Zen Practice
Zen Practice
Zen is a Buddhist tradition for spiritual and human development that focuses its practice on our daily lives, our careers, our relationships, roles, and tasks, our play. Zen challenges the way we see ourselves and the world, guiding us into deep exploration, a path of discovery, and intimate states of awareness. The essential practice at every stage of Zen development is meditation.

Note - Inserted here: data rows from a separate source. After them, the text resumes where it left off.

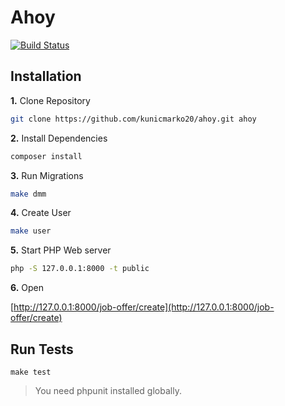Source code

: Ahoy
====

[![Build Status](https://travis-ci.org/kunicmarko20/ahoy.svg?branch=master)](https://travis-ci.org/kunicmarko20/ahoy)

## Installation

**1.**  Clone Repository

```bash
git clone https://github.com/kunicmarko20/ahoy.git ahoy
```

**2.**  Install Dependencies

```bash
composer install
```

**3.**  Run Migrations

```bash
make dmm
```

**4.**  Create User

```bash
make user
```

**5.**  Start PHP Web server

```bash
php -S 127.0.0.1:8000 -t public
```

**6.**  Open

[http://127.0.0.1:8000/job-offer/create](http://127.0.0.1:8000/job-offer/create)

## Run Tests

```
make test
```

> You need phpunit installed globally.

People engage with Zen Garland through the local Clear Lake Community for expert guidance on how to develop a powerful spirituality that sustains us in good and difficult times, guides us toward what is meaningful, and nurtures concentration, inner peace, emotional strength, a compassionate character, and discerning wisdom.
Creations are numberless – I vow to free them.
Delusions are inexhaustible – I vow to transform them.
Reality is boundless – I vow to perceive it.
The enlightened way is unsurpassable – I vow to embody it.

Why Zen?
What makes Zen unique is how it grounds the most complex questions and dilemmas of human being into practical and profound encounters with daily life. The Zen training hall becomes our daily life, our way of being in the world with ourselves, our intimate circle, our work, and communities. Zen is a way of being characterized by authenticity, practicality, compassion, flexibility, spontaneity, and wisdom. A wonderful aspect of Zen is its embrace of humor and humility in the face of the limits of what we can know and control in life.
Introduction to Zen Practice
The teaching staff and coordinator at Clear Lake offers a FREE, two-step process to introduce you to the world of Zen.
On Tuesday evenings each week we hold the Introduction to Zen Meditation for new students where we teach the body, breath, and mind of Zen meditation. We show a number of different positions for meditation and help each person find what is right for them. We give instructions on “abdominal breathing” that allows filling the lungs while slowing and deepening breathing. We present ways to anchor the unruly mind and develop concentration. We suggest how to apply Zen meditation to other activities in life, answer questions and share discussions. Ultimately, Zen and Zazen are embodied in each and every moment of our personal daily life.
Please visit our calendar for time and location!
Eight Core Practices

All Zen Garland Order practices are meant to awaken practitioners to the multiple perspectives of reality, “boundlessness” (sunyata), and to guide them to manifest that realization with authenticity and integrity in their personal lives.
“Seeing into the nature of things” (kensho”) reveals the identity and shared relationships of all creation, including our seemingly individual selves.